Last weekend Raphael Mimoun led a digital security training workshop by videoconference with around ten activists. They belonged to a pro-democracy coalition in a Southeast Asian country, a group at direct risk of being watched and suppressed by its government. Mimoun, the founder of digital security nonprofit Horizontal, asked attendees to list the messaging platforms they had heard of or used, and they quickly opted out. Facebook Messenger, WhatsApp, Signal, and Telegram. When Mimoun then asked them to name the security benefits of each of these options, several pointed out Telegram’s encryption as a plus. He was used by Islamic extremists, one of them noted, so it needs to be secure.
Mimoun explained that yes, Telegram encrypts messages. But by default, it encrypts data only between your device and Telegram’s server; you must enable end-to-end encryption to prevent the server itself from seeing the messages. In fact, the group messaging feature that Southeast Asian activists used most often offers no end-to-end encryption. They should trust Telegram not to cooperate with any government that tries to coerce it into cooperating to monitor users. One of them asked where Telegram is. The company, Mimoun explained, is based in the United Arab Emirates.
First laughs, then a more serious sense of “awkward realization” spread through the call, Mimoun says. After a pause, one of the attendees spoke: “We’re going to have to regroup and think about what we want to do about this.” In a follow-up session, another member of the group told Mimoun that the moment was a “rude awakening”.
Earlier this month, Telegram announced it had passed the 500 million monthly active user milestone and cited a single 72-hour period in which 25 million people had joined the service. This wave of adoption appears to have had two simultaneous sources: First, right-wing Americans sought less moderate communication platforms after many have been banned Twitter or Facebook for hate speech and disinformation, and after Amazon ditched hosting its favorite social media service Speak, put it offline.

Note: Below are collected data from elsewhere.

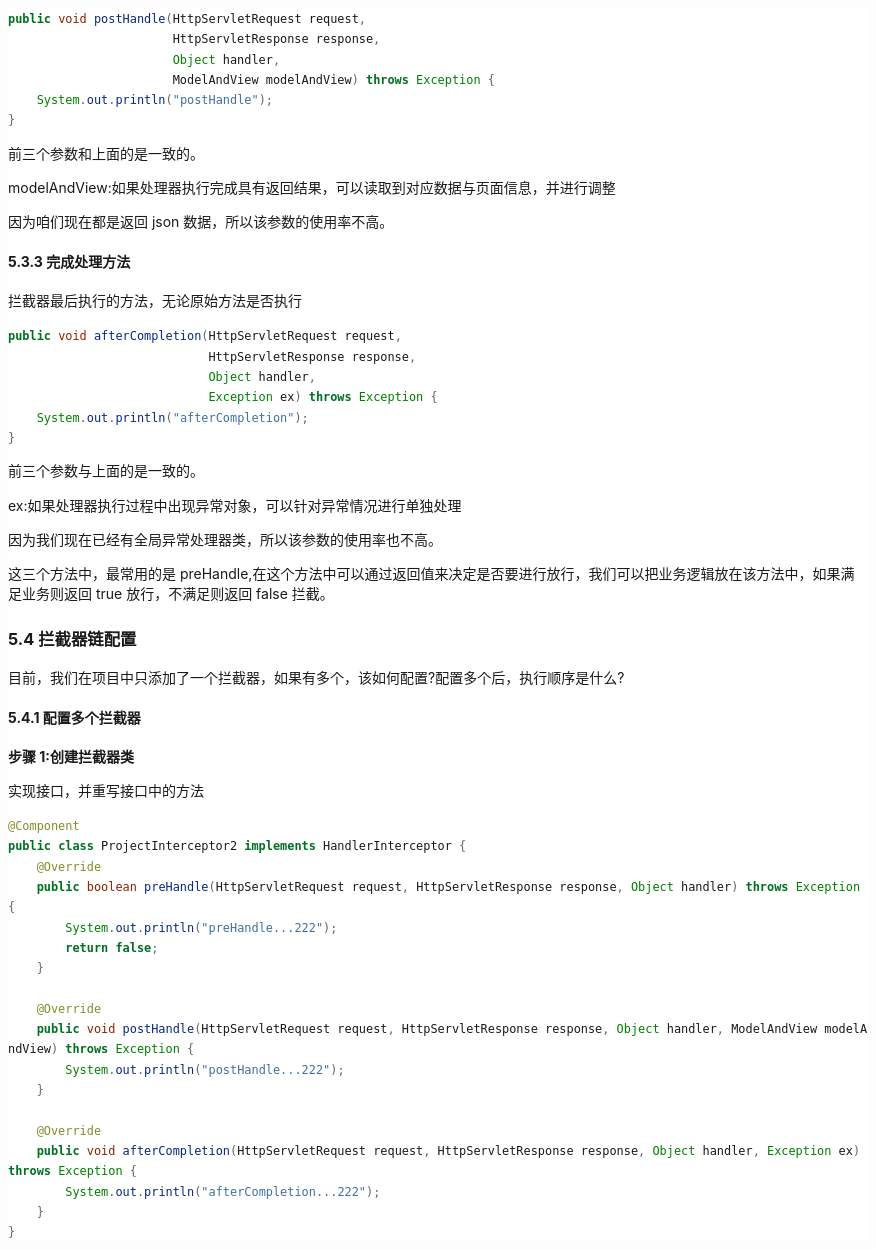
 ```java
public void postHandle(HttpServletRequest request,
                       HttpServletResponse response,
                       Object handler,
                       ModelAndView modelAndView) throws Exception {
    System.out.println("postHandle");
}
```

前三个参数和上面的是一致的。

modelAndView:如果处理器执行完成具有返回结果，可以读取到对应数据与页面信息，并进行调整

因为咱们现在都是返回 json 数据，所以该参数的使用率不高。

#### 5.3.3 完成处理方法

拦截器最后执行的方法，无论原始方法是否执行

```java
public void afterCompletion(HttpServletRequest request,
                            HttpServletResponse response,
                            Object handler,
                            Exception ex) throws Exception {
    System.out.println("afterCompletion");
}
```

前三个参数与上面的是一致的。

ex:如果处理器执行过程中出现异常对象，可以针对异常情况进行单独处理

因为我们现在已经有全局异常处理器类，所以该参数的使用率也不高。

这三个方法中，最常用的是 preHandle,在这个方法中可以通过返回值来决定是否要进行放行，我们可以把业务逻辑放在该方法中，如果满足业务则返回 true 放行，不满足则返回 false 拦截。

### 5.4 拦截器链配置

目前，我们在项目中只添加了一个拦截器，如果有多个，该如何配置?配置多个后，执行顺序是什么?

#### 5.4.1 配置多个拦截器

**步骤 1:创建拦截器类**

实现接口，并重写接口中的方法

```java
@Component
public class ProjectInterceptor2 implements HandlerInterceptor {
    @Override
    public boolean preHandle(HttpServletRequest request, HttpServletResponse response, Object handler) throws Exception {
        System.out.println("preHandle...222");
        return false;
    }

    @Override
    public void postHandle(HttpServletRequest request, HttpServletResponse response, Object handler, ModelAndView modelAndView) throws Exception {
        System.out.println("postHandle...222");
    }

    @Override
    public void afterCompletion(HttpServletRequest request, HttpServletResponse response, Object handler, Exception ex) throws Exception {
        System.out.println("afterCompletion...222");
    }
}
```
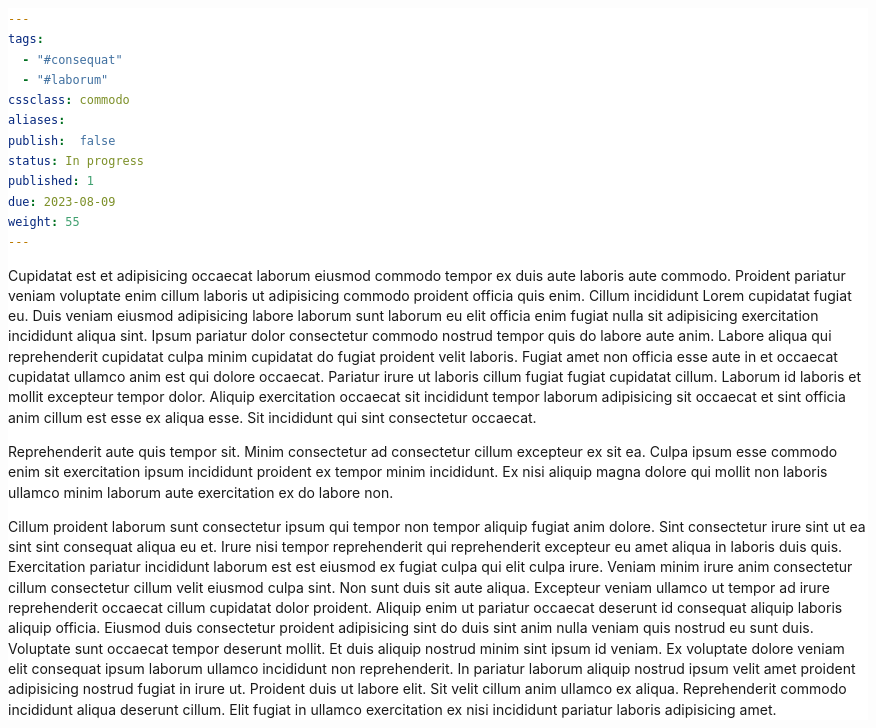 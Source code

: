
```yaml
---
tags: 
  - "#consequat"
  - "#laborum"
cssclass: commodo
aliases: 
publish:  false
status: In progress
published: 1
due: 2023-08-09
weight: 55
---
```

Cupidatat est et adipisicing occaecat laborum eiusmod commodo tempor ex
duis aute laboris aute commodo. Proident pariatur veniam voluptate enim
cillum laboris ut adipisicing commodo proident officia quis enim. Cillum
incididunt Lorem cupidatat fugiat eu. Duis veniam eiusmod adipisicing
labore laborum sunt laborum eu elit officia enim fugiat nulla sit
adipisicing exercitation incididunt aliqua sint. Ipsum pariatur dolor
consectetur commodo nostrud tempor quis do labore aute anim. Labore aliqua
qui reprehenderit cupidatat culpa minim cupidatat do fugiat proident velit
laboris. Fugiat amet non officia esse aute in et occaecat cupidatat ullamco
anim est qui dolore occaecat. Pariatur irure ut laboris cillum fugiat
fugiat cupidatat cillum. Laborum id laboris et mollit excepteur tempor
dolor. Aliquip exercitation occaecat sit incididunt tempor laborum
adipisicing sit occaecat et sint officia anim cillum est esse ex aliqua
esse. Sit incididunt qui sint consectetur occaecat.

Reprehenderit aute quis tempor sit. Minim consectetur ad consectetur cillum
excepteur ex sit ea. Culpa ipsum esse commodo enim sit exercitation ipsum
incididunt proident ex tempor minim incididunt. Ex nisi aliquip magna
dolore qui mollit non laboris ullamco minim laborum aute exercitation ex do
labore non.

Cillum proident laborum sunt consectetur ipsum qui tempor non tempor
aliquip fugiat anim dolore. Sint consectetur irure sint ut ea sint sint
consequat aliqua eu et. Irure nisi tempor reprehenderit qui reprehenderit
excepteur eu amet aliqua in laboris duis quis. Exercitation pariatur
incididunt laborum est est eiusmod ex fugiat culpa qui elit culpa irure.
Veniam minim irure anim consectetur cillum consectetur cillum velit eiusmod
culpa sint. Non sunt duis sit aute aliqua. Excepteur veniam ullamco ut
tempor ad irure reprehenderit occaecat cillum cupidatat dolor proident.
Aliquip enim ut pariatur occaecat deserunt id consequat aliquip laboris
aliquip officia. Eiusmod duis consectetur proident adipisicing sint do duis
sint anim nulla veniam quis nostrud eu sunt duis. Voluptate sunt occaecat
tempor deserunt mollit. Et duis aliquip nostrud minim sint ipsum id veniam.
Ex voluptate dolore veniam elit consequat ipsum laborum ullamco incididunt
non reprehenderit. In pariatur laborum aliquip nostrud ipsum velit amet
proident adipisicing nostrud fugiat in irure ut. Proident duis ut labore
elit. Sit velit cillum anim ullamco ex aliqua. Reprehenderit commodo
incididunt aliqua deserunt cillum. Elit fugiat in ullamco exercitation ex
nisi incididunt pariatur laboris adipisicing amet.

But ask Raphael Mimoun – or other security professionals who have analyzed Telegram and spoken to WIRED about its security and privacy gaps – and it’s clear that Telegram is far from the best haven. privacy described by Durov, and that many – at-risk users believe. “People are turning to Telegram because they think it will keep them safe,” said Mimoun, who last week posted a blog post about Telegram flaws which, he says, was based on “five years of bottleneck frustration” over misperceptions of his safety. “There is just a huge gap between how people feel and believe and the reality of app privacy and security.”
Telegram’s privacy protections aren’t necessarily flawed or broken at a fundamental level, says Nadim Kobeissi, cryptographer and founder of Paris-based crypto consultancy Symbolic Software. But when it comes to encrypting users’ communications so they can’t be monitored, it just doesn’t match WhatsApp – let alone the the non-profit secure messaging app Signal, which Kobeissi and most other security professionals recommend. This is because end-to-end WhatsApp and Signal encrypt every message and call by default, so their own servers never access the content of the conversations. Telegram defaults to only “transport layer” encryption which protects the user’s connection to the server, rather than from one user to another. “In terms of encryption, Telegram is just not as good as WhatsApp,” Kobeissi says. “The fact that encryption is not enabled by default already puts it far behind WhatsApp.”